DEVOTION
By LINDA M. LINONIS
The vision of Maybelle Gardner, founder of the Infant Jesus of Prague Guild, has continued for 65 years in the Diocese of Youngstown.
Now deceased, the member of St. Dominic Church in Youngstown founded the diocesan guild June 25, 1947.
It celebrated its 65th anniversary Wednesday with a Mass and rosary at Infant Jesus of Prague Church, 7754 South Ave. Ext., Boardman.
“It’s tradition to have the anniversary Mass at the home church of the president,” said the current officer-holder, Beth Stanko.
At the Mass, each guild presented a rose at the statue of the Infant Jesus.
A celebratory luncheon took place at the Holiday Inn in Boardman.
Stanko said the guild is “faith based” and promotes devotion to the infant Jesus. “It helps members grow in their faith,” Stanko said.
Guild members meet the third Wednesday of the month to pray the rosary and attend Mass as a group.

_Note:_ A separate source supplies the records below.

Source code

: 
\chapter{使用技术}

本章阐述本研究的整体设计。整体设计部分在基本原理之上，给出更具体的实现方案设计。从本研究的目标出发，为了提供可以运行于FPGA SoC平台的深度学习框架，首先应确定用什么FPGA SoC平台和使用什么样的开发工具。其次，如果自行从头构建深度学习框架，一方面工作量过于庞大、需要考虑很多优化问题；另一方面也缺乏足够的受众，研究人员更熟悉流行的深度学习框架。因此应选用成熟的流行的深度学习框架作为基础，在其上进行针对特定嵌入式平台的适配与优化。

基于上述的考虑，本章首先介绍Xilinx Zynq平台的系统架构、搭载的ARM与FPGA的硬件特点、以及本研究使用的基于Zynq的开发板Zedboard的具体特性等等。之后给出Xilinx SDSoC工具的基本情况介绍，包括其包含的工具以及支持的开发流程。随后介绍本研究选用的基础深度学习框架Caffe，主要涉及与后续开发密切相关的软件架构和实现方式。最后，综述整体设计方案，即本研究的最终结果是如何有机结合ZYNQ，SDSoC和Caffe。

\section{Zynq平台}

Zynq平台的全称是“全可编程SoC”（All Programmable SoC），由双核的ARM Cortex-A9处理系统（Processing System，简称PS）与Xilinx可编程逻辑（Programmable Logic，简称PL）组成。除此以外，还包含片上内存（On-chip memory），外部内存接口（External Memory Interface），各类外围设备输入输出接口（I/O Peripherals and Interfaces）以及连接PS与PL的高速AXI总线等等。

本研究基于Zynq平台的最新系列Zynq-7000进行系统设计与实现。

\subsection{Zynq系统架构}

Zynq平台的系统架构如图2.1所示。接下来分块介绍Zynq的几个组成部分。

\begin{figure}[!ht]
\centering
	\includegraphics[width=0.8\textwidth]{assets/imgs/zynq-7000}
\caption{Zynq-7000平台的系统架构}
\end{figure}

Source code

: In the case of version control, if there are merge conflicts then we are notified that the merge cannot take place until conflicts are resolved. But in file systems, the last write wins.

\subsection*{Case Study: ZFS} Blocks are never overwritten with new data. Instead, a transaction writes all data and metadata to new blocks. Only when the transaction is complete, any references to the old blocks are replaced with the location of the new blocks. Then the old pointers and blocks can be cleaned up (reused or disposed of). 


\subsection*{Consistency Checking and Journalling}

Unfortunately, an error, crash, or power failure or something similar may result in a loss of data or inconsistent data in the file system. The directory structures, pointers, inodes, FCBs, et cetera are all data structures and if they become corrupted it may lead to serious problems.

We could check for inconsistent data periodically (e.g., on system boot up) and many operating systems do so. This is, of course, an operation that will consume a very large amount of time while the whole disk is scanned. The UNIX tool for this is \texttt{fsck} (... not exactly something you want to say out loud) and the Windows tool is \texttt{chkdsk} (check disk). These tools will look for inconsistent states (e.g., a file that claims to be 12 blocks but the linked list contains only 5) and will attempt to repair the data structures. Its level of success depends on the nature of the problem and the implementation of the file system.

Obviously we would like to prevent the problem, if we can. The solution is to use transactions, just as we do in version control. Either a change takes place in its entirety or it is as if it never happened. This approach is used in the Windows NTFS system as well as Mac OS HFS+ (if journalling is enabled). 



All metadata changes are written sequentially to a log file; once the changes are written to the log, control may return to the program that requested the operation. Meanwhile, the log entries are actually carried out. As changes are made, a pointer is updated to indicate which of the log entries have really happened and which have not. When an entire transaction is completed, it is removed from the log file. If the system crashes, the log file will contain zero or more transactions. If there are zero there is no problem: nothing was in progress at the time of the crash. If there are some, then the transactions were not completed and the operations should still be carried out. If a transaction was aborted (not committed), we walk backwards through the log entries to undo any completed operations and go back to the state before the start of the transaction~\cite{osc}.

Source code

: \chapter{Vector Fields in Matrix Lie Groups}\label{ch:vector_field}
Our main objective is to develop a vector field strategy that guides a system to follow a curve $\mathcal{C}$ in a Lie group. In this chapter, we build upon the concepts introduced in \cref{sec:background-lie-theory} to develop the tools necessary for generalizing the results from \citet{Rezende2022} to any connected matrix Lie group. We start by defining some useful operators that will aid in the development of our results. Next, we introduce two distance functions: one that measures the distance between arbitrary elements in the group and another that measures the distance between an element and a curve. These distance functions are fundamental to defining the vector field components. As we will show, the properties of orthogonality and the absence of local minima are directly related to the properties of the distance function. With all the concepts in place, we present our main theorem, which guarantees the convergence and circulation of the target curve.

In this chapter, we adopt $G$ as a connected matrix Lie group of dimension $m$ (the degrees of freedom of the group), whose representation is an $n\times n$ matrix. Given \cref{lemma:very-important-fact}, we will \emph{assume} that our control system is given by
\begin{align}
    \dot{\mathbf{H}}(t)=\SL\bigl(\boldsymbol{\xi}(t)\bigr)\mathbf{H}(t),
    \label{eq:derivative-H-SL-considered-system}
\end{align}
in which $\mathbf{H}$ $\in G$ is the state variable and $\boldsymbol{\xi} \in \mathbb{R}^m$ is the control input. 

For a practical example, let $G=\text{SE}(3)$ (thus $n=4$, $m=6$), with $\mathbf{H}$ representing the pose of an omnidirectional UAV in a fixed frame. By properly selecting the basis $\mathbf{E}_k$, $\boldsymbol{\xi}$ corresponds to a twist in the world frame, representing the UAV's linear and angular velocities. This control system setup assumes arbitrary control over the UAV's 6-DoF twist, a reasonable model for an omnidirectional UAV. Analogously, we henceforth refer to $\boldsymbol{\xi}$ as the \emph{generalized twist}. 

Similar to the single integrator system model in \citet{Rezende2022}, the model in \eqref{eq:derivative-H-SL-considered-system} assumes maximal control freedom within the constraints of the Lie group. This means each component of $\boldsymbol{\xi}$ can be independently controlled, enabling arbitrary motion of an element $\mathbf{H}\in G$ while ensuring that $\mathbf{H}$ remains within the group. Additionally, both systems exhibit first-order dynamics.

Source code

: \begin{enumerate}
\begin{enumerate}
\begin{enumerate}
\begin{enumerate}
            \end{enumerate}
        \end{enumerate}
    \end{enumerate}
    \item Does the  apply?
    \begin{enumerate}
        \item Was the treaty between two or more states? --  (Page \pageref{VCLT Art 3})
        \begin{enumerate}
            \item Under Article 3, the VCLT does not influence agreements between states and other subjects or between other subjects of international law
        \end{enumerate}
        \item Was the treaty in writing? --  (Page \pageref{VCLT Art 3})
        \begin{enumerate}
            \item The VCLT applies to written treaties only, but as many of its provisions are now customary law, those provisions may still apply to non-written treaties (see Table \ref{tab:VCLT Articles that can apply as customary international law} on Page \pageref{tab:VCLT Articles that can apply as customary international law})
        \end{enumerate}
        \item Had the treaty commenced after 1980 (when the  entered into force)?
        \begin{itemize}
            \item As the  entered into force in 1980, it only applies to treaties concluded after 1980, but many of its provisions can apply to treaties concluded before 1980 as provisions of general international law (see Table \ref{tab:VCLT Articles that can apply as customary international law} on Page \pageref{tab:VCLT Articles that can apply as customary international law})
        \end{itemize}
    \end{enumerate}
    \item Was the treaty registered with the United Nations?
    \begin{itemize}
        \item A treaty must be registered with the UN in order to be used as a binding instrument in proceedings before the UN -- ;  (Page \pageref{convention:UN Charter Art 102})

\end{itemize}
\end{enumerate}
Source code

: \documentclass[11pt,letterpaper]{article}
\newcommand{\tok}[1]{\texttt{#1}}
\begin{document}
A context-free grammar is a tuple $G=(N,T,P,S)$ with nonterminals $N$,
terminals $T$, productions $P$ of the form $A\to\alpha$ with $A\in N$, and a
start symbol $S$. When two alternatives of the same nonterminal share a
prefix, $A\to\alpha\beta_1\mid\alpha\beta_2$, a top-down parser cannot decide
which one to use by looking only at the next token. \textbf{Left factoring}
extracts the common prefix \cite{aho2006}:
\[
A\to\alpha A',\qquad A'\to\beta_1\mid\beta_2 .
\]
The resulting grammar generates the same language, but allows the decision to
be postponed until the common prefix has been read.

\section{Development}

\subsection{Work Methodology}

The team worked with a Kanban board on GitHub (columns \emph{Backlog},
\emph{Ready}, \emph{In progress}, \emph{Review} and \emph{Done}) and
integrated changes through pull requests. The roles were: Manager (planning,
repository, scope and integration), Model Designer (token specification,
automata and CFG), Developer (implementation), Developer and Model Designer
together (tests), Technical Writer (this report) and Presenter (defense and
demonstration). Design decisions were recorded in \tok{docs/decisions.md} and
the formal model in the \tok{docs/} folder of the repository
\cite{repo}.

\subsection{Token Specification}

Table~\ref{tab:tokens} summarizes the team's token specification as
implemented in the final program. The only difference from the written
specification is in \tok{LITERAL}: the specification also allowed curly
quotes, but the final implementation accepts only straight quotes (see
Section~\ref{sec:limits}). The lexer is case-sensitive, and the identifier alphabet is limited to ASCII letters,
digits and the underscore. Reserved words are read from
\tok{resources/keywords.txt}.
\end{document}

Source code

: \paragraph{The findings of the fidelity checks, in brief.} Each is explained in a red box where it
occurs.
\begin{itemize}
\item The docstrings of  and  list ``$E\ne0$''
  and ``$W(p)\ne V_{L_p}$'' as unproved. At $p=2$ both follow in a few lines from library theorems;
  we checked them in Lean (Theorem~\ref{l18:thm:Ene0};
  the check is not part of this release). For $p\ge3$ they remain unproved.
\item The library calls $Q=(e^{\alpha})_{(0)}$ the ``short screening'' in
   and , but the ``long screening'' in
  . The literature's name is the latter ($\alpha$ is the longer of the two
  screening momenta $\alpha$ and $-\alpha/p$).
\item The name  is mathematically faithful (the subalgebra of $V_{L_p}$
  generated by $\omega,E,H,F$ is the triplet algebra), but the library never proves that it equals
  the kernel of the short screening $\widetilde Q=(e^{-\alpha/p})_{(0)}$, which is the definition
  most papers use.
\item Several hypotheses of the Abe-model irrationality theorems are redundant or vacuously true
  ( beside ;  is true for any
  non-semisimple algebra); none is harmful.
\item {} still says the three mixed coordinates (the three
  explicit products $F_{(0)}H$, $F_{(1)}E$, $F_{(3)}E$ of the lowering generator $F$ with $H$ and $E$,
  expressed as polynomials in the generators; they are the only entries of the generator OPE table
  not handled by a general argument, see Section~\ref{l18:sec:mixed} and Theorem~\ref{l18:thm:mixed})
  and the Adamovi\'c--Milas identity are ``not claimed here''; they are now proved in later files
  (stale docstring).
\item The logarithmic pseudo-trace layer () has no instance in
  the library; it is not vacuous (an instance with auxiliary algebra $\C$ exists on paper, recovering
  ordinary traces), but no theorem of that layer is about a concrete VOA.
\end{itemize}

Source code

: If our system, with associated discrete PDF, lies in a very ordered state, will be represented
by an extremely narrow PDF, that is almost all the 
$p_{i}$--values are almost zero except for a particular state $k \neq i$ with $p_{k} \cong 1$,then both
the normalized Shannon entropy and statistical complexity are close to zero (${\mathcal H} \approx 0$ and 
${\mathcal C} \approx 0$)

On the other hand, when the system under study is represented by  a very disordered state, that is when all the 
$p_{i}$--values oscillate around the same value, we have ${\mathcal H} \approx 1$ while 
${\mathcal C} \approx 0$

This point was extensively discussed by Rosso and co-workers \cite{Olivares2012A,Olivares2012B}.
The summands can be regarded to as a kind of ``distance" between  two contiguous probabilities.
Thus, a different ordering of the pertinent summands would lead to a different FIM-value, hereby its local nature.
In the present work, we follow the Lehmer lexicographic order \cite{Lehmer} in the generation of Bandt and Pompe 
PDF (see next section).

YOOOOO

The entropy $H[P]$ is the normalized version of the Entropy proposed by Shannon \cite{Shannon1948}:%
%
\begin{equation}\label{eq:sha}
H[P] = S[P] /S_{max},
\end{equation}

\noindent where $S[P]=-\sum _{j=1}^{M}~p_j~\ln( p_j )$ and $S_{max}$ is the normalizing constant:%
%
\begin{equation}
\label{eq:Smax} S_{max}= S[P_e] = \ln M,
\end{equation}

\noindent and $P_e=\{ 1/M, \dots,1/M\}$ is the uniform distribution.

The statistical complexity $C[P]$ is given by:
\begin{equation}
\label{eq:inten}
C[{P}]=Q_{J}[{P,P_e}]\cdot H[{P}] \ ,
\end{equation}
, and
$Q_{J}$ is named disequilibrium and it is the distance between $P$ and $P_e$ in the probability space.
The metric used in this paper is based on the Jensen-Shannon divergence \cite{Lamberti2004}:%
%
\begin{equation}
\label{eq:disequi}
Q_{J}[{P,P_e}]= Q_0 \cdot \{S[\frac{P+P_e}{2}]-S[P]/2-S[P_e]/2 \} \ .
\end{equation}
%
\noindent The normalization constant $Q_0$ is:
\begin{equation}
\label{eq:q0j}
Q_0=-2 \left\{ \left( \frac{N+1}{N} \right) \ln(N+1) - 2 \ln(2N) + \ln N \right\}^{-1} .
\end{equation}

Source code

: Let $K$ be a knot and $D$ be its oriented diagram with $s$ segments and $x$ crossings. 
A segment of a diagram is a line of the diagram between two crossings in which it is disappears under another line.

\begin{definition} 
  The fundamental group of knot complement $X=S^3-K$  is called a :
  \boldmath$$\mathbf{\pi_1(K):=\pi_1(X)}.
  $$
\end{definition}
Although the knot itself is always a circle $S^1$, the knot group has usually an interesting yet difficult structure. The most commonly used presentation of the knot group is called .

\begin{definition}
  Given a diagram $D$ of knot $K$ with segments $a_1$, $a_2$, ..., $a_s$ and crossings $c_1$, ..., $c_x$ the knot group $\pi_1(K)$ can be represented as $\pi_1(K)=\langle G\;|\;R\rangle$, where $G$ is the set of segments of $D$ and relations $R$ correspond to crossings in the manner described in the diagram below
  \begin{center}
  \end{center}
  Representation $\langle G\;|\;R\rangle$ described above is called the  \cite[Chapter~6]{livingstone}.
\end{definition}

Sessions rotate among member churches, which are mostly in Mahoning County. The guild also takes educational trips. Spiritual adviser is the Rev. Michael Swierz.
Stanko said a special prayer intention is for seminarians.
Annually, the guilds attend a Day of Recollection at St. Columba Cathedral in Youngstown.
Guilds in the diocesan organization are from these churches: Immaculate Conception in Ravenna; Infant Jesus of Prague in Boardman; St. John the Baptist, St. Joseph the Provider and St. Lucy, all in Campbell; St. Joseph in Austintown; St. Matthias, Sacred Heart, St. Stanislaus, St. Christine, Sts. Cyril and Methodius and St. Dominic, all in Youngstown; Our Lady of Mount Carmel in Niles; St. Patrick in Hubbard; Holy Family in Poland; and Holy Trinity in Struthers.
Pope Leo XIII instituted the Sodality to the Infant Jesus of Prague in 1896, and Pope Pius X established the Confraternity of the Infant Jesus of Prague in 1913. Pope Benedict XVI donated a golden crown to the statue during his apostolic visit to the Czech Republic in 2009.
The origin of the Infant Jesus of Prague statue is not known. The most frequently cited story relates that the statue belonged to St. Teresa of Avia, founder of the Discalced Carmelites. She gave the statue to a friend, whose daughter was traveling to Prague. The Duchess Maria Manrique de Lara went to Bohemia, in what is now Czech Republic, to marry a nobleman in 1556, and she received the statue from her mother as a wedding gift. When her daughter, Polyxena of Lobkowicz, was widowed, she gave the statue to the monastery of the Discalced Carmelites attached to the church of Our Lady of Victory in 1628.
The Carmelites placed the statue in a chapel. The Thirty Years’ War was raging through Europe. Later, Father Cyril discovered the abandoned statue with its hands broken off. Father Cyril relayed that Infant Jesus said to him: “Have mercy on me, and I will have mercy on you. Give me hands, and I will give you peace. The more you honour me, the more I will bless you.”
Father Cyril had new hands made for the Infant Jesus, and the child Jesus blessed Prague.